*** Data for processing Section Begins ***
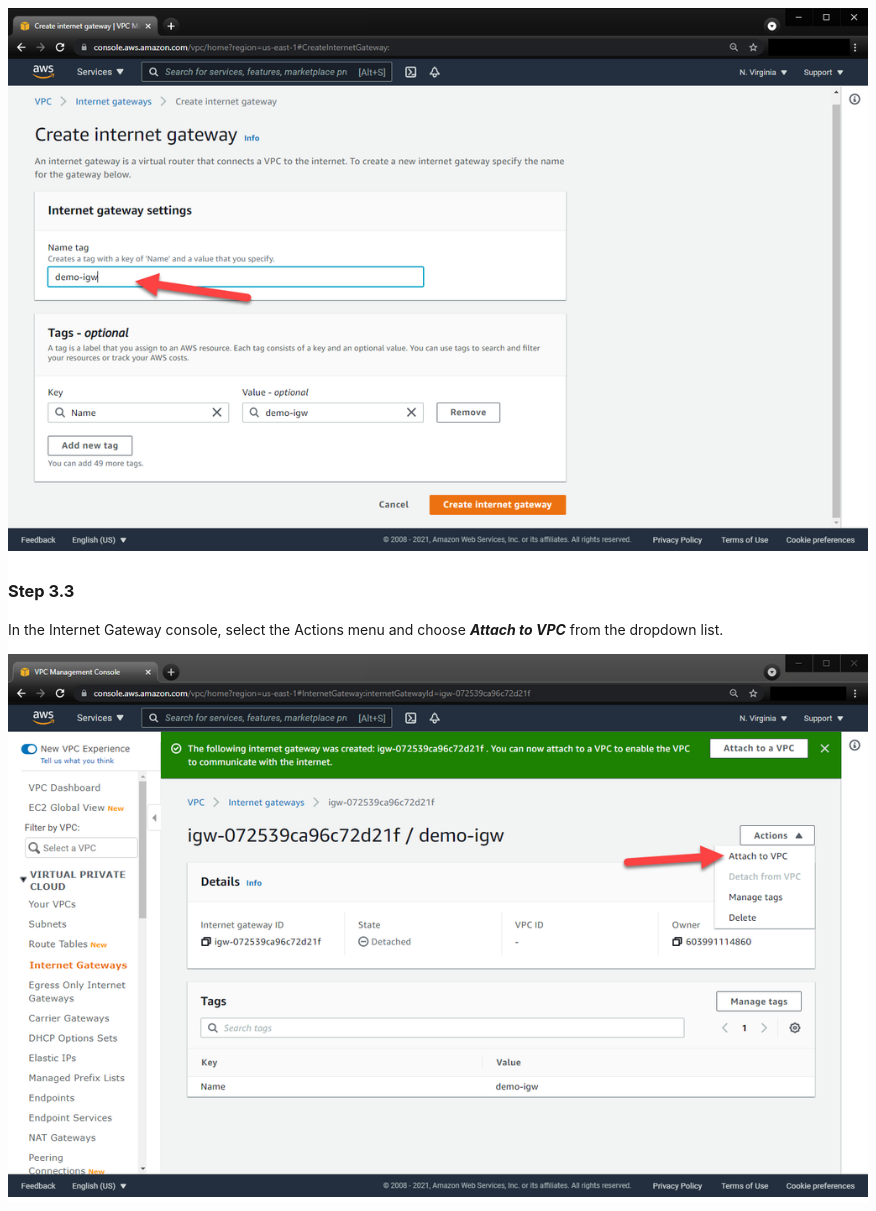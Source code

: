 ![Create IGW](./img/obj-1-new-igw.png)

### **Step 3.3**

In the Internet Gateway console, select the Actions menu and choose **_Attach to VPC_** from the dropdown list.

![Attach IGW](./img/obj-1-select-igw-attach.png)
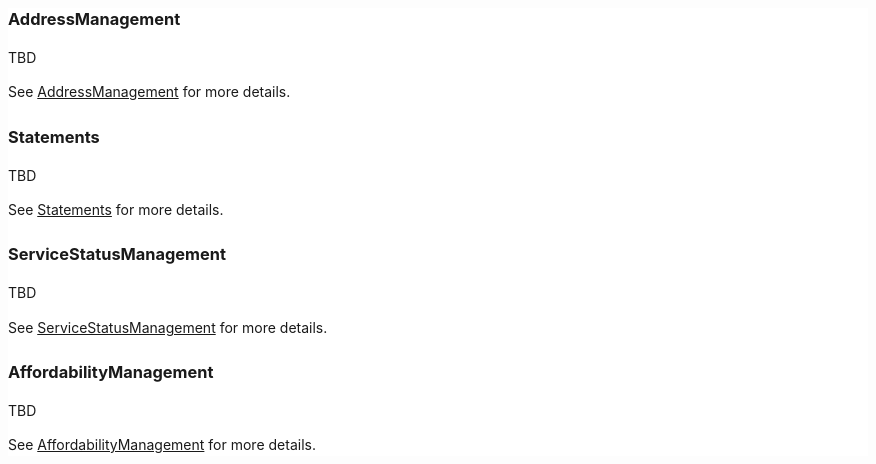 ### AddressManagement

TBD

See [AddressManagement](us.frollo.frollosdk.address/-address-management/index.html) for more details.

### Statements

TBD

See [Statements](us.frollo.frollosdk.statements/-statements/index.html) for more details.

### ServiceStatusManagement

TBD

See [ServiceStatusManagement](us.frollo.frollosdk.servicestatus/-service-status-management/index.html) for more details.

### AffordabilityManagement

TBD

See [AffordabilityManagement](us.frollo.frollosdk.affordability/-affordability/index.html) for more details.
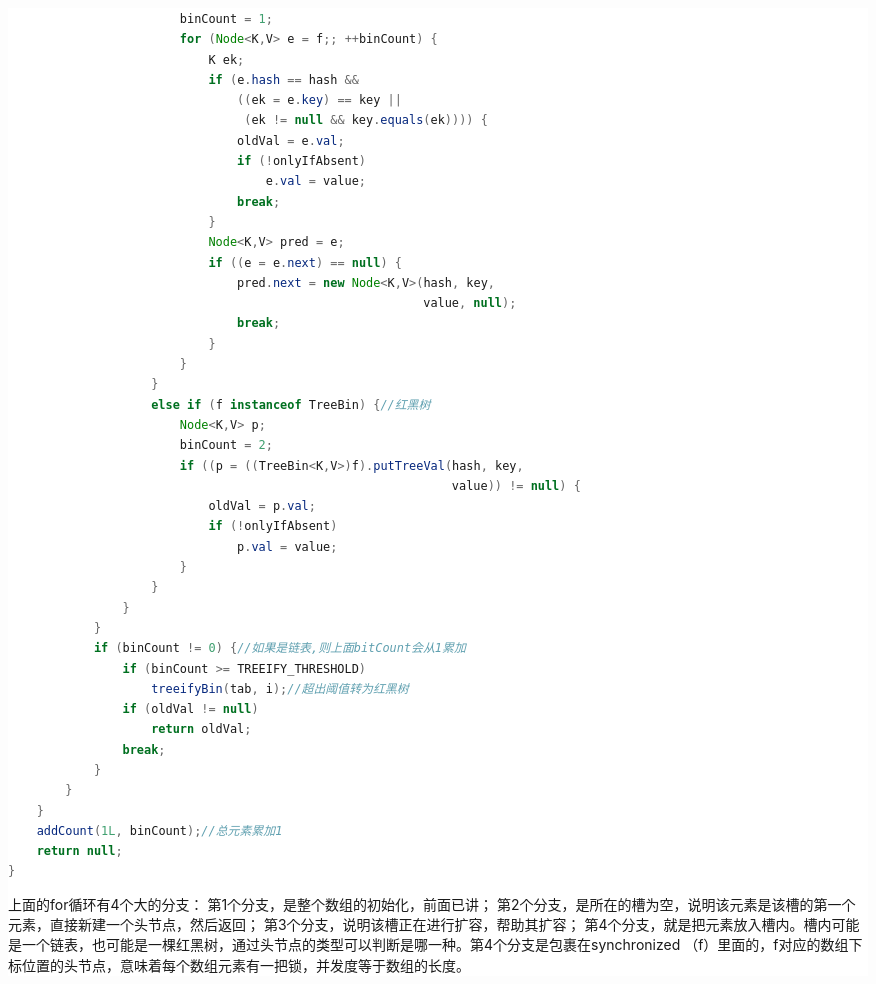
 ```java
                        binCount = 1;
                        for (Node<K,V> e = f;; ++binCount) {
                            K ek;
                            if (e.hash == hash &&
                                ((ek = e.key) == key ||
                                 (ek != null && key.equals(ek)))) {
                                oldVal = e.val;
                                if (!onlyIfAbsent)
                                    e.val = value;
                                break;
                            }
                            Node<K,V> pred = e;
                            if ((e = e.next) == null) {
                                pred.next = new Node<K,V>(hash, key,
                                                          value, null);
                                break;
                            }
                        }
                    }
                    else if (f instanceof TreeBin) {//红黑树
                        Node<K,V> p;
                        binCount = 2;
                        if ((p = ((TreeBin<K,V>)f).putTreeVal(hash, key,
                                                              value)) != null) {
                            oldVal = p.val;
                            if (!onlyIfAbsent)
                                p.val = value;
                        }
                    }
                }
            }
            if (binCount != 0) {//如果是链表,则上面bitCount会从1累加
                if (binCount >= TREEIFY_THRESHOLD)
                    treeifyBin(tab, i);//超出阈值转为红黑树
                if (oldVal != null)
                    return oldVal;
                break;
            }
        }
    }
    addCount(1L, binCount);//总元素累加1
    return null;
}
```

上面的for循环有4个大的分支：
第1个分支，是整个数组的初始化，前面已讲；
第2个分支，是所在的槽为空，说明该元素是该槽的第一个元素，直接新建一个头节点，然后返回；
第3个分支，说明该槽正在进行扩容，帮助其扩容；
第4个分支，就是把元素放入槽内。槽内可能是一个链表，也可能是一棵红黑树，通过头节点的类型可以判断是哪一种。第4个分支是包裹在synchronized （f）里面的，f对应的数组下标位置的头节点，意味着每个数组元素有一把锁，并发度等于数组的长度。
*** Data for processing Section Ends ***
**Problem to work on**
Whenever the string "AffordabilityManagement" turns up in a line above, copy that line out.

**Reply**
### AffordabilityManagement
See [AffordabilityManagement](us.frollo.frollosdk.affordability/-affordability/index.html) for more details.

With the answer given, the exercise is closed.